In an assignment I am currently working on we need to work with bit vectors, but I am very unsure of how to do this in Python. They should be able to be from 4 bits to 20 bits. I have never worked with bit vector before, but I guess that one would one create arrays of unsigned bytes that you manipulated using the usual AND/OR/XOR operations.

The important restriction here is: I cannot rely on any libraries other than those supplied with standard Python.

I think I know how I would do this in C using arrays of 8 bit unsigned bytes: e.g. to turn the 18th bit of a zeroed array into a one, I would do something like my_bit_array[3] &= 1<<2

But since Python is dynamically typed and does not have a built-in array type, how would I go about doing this in a pythonic way?
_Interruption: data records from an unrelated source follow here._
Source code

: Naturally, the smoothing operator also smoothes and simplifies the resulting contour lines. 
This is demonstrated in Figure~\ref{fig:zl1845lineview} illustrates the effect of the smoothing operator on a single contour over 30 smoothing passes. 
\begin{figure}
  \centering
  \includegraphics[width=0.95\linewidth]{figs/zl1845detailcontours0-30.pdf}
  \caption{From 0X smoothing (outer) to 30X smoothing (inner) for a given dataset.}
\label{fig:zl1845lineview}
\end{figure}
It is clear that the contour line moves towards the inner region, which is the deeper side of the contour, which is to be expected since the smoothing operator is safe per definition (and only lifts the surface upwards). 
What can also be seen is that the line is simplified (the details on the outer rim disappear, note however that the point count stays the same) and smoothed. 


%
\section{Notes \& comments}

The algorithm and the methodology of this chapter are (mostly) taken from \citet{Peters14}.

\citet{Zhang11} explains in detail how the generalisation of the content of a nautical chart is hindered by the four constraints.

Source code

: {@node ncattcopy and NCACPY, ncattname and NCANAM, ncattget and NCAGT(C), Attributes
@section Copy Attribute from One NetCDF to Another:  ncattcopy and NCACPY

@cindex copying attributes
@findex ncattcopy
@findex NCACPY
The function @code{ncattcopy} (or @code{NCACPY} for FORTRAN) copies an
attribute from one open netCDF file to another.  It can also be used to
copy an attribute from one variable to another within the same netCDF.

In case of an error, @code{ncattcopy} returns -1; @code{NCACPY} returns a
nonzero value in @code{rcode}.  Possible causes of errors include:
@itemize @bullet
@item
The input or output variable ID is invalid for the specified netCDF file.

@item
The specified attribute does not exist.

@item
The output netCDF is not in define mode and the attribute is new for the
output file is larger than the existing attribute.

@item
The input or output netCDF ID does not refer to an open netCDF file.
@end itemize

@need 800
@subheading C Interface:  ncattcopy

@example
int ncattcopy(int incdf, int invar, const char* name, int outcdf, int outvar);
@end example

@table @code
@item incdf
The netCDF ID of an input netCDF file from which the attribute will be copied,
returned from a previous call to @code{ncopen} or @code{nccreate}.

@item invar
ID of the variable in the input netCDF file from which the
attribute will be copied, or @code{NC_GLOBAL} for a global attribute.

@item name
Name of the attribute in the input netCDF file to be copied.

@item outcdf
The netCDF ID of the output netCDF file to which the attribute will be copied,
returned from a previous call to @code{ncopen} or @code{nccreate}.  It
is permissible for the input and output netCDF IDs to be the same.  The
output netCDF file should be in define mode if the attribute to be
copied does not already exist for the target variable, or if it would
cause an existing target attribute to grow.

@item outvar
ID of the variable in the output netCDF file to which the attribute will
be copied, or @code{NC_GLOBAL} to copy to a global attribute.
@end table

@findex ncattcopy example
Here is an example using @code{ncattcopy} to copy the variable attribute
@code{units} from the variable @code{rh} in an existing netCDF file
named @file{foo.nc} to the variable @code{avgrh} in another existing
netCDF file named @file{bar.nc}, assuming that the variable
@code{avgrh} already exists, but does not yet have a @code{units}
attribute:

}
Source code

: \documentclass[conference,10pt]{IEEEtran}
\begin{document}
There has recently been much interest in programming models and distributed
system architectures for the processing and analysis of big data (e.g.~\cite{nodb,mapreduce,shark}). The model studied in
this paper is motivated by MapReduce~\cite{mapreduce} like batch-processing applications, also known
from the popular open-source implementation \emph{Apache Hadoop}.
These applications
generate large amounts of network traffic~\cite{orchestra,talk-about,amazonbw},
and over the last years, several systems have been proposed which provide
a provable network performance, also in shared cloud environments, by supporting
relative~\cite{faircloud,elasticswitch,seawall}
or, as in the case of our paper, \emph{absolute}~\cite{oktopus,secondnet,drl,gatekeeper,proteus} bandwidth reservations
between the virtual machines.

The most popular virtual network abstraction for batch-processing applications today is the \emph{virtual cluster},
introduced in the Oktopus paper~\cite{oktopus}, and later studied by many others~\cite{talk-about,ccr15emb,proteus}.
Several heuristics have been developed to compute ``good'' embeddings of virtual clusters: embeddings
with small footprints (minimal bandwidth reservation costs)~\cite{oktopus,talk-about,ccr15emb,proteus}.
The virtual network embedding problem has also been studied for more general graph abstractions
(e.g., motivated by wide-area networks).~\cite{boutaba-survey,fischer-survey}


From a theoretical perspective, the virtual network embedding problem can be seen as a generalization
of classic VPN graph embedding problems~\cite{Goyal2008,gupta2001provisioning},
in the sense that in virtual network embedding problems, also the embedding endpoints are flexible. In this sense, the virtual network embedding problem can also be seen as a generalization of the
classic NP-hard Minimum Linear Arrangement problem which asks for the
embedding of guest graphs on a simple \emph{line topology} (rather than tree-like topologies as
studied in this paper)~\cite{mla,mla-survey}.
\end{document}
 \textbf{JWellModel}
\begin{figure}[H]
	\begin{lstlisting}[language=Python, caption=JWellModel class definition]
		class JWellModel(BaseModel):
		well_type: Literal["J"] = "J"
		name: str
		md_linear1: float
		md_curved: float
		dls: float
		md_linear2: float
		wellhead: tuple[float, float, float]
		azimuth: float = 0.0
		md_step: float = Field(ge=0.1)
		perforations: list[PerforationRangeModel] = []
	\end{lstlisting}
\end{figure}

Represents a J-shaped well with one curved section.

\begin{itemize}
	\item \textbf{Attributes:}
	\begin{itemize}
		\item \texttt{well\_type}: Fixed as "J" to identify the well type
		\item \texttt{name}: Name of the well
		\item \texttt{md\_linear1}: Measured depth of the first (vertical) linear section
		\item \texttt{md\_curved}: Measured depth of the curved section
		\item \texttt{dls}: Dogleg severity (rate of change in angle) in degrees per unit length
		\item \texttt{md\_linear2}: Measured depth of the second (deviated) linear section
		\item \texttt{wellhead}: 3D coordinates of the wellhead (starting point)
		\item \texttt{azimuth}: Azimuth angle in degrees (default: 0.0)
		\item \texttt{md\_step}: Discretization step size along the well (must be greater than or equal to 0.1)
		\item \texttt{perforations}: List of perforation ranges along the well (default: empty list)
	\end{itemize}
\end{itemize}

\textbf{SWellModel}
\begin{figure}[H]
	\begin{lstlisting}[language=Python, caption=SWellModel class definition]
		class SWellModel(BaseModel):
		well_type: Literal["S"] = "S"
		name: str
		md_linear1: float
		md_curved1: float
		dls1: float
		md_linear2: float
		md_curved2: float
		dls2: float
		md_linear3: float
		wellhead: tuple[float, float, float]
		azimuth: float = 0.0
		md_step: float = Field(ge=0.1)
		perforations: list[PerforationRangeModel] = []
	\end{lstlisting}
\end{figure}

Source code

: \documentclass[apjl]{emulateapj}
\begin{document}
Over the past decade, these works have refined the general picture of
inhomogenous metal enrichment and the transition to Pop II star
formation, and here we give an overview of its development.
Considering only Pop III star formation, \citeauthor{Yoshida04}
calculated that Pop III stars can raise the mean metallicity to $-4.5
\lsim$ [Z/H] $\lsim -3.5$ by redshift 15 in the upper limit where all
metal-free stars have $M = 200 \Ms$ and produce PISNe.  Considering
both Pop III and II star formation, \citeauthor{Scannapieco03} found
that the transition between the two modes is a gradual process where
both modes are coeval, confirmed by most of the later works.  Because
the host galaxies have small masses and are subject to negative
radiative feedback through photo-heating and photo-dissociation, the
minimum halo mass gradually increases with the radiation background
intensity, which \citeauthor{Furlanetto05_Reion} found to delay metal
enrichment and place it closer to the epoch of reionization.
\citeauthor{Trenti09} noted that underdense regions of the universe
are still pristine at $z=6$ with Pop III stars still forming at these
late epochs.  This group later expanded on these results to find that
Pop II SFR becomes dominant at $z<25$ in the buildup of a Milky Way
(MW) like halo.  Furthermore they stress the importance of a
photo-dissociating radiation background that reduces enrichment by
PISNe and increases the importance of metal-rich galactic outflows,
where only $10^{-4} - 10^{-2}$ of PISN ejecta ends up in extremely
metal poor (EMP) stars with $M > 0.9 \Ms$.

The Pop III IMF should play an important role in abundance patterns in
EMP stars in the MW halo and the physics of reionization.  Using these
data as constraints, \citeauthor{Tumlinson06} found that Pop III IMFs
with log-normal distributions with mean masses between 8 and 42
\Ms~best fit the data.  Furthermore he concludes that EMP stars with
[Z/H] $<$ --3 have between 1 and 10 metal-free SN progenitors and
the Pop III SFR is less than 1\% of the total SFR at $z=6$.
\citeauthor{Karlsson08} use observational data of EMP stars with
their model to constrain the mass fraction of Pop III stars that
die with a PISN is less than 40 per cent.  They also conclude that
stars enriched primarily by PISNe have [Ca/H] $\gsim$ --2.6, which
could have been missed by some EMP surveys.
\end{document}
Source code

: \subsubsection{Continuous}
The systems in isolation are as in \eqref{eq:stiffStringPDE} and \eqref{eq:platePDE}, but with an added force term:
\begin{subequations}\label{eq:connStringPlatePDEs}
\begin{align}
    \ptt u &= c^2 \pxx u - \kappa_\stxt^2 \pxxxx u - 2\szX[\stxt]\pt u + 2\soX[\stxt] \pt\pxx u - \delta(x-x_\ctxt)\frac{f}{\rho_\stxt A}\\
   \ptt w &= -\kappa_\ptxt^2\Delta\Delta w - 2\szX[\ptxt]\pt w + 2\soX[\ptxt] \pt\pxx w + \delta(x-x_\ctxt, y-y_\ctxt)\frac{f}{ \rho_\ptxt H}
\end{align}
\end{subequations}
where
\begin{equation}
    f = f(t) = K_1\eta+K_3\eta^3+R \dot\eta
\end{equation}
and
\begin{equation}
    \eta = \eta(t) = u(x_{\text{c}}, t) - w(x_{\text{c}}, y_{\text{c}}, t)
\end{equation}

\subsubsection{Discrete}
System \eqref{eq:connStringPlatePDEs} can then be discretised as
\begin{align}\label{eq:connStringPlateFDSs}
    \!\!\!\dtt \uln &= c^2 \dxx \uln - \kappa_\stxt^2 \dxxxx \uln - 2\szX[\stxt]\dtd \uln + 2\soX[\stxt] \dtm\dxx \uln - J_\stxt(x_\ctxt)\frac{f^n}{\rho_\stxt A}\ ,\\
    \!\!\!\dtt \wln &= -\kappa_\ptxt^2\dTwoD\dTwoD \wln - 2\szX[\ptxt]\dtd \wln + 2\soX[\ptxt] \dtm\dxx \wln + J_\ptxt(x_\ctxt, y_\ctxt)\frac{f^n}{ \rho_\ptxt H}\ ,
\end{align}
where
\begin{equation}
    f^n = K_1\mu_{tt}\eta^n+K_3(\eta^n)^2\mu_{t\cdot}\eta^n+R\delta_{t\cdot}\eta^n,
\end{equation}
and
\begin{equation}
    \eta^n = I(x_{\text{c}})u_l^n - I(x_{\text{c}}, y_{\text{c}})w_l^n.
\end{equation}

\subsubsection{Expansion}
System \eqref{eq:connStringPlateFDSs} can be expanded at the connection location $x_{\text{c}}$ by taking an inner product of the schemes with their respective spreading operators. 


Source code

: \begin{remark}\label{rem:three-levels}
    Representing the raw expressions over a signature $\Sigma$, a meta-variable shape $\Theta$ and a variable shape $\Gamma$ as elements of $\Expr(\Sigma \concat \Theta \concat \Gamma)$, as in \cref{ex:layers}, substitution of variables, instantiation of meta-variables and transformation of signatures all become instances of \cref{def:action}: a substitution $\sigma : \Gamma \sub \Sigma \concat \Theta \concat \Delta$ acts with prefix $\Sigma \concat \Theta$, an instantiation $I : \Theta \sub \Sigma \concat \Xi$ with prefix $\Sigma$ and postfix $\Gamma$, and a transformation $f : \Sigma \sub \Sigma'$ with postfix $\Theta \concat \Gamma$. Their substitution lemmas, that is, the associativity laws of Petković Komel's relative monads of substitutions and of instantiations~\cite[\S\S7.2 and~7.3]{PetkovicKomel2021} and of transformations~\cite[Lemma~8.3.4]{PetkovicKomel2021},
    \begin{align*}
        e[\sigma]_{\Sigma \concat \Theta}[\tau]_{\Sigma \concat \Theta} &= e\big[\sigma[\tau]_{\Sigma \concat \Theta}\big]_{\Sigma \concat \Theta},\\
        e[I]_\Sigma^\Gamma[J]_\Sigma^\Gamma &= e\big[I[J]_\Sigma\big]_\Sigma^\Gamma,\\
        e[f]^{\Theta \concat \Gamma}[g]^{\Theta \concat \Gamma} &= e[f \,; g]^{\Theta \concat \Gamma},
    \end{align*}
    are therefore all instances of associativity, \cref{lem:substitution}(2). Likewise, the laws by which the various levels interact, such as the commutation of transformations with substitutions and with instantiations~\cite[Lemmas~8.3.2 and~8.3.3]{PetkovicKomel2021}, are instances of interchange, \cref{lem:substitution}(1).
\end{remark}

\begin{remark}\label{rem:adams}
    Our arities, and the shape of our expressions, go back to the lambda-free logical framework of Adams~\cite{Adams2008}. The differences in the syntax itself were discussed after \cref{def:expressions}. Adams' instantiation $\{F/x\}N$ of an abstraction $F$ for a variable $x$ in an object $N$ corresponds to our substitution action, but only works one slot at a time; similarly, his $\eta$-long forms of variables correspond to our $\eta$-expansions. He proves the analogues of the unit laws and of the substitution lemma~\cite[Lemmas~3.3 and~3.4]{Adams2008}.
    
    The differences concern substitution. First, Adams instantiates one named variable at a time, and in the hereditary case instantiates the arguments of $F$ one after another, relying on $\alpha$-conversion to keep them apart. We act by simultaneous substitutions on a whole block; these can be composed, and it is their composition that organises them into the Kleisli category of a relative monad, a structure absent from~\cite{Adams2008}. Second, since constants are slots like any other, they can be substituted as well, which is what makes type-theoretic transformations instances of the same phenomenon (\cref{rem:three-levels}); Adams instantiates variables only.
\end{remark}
And is it possible (how?) to express a bit vector of size 20? I am thinking of perhaps making a 24 bit / 3 byte vector and ignoring the 4 bits.

Answer

jpkotta picture jpkotta · Apr 17, 2017

I'm surprised that no one has mentioned ints (or I guess long in Python 2). ints can be arbitrarily large, you can use bitwise operators on them, they're fast, and the code looks like bit twiddling code in C (I consider that to be an advantage).

x = 0 # empty
x |= 1<<19 # set bit 19
x &= ~(1<<19) # clear bit 19
x ^= 1<<19 # toggle bit 19
x = ~x # invert *all* bits, all the way to infinity
mask = ((1<<20)-1) # define a 20 bit wide mask
x &= mask # ensure bits 20 and higher are 0
x ^= mask # invert only bits 0 through 19

(x >> 19) & 1 # test bit 19
(x >> 16) & 0xf # get bits 16 through 20.

I've used this for bitvectors hundreds of bits long.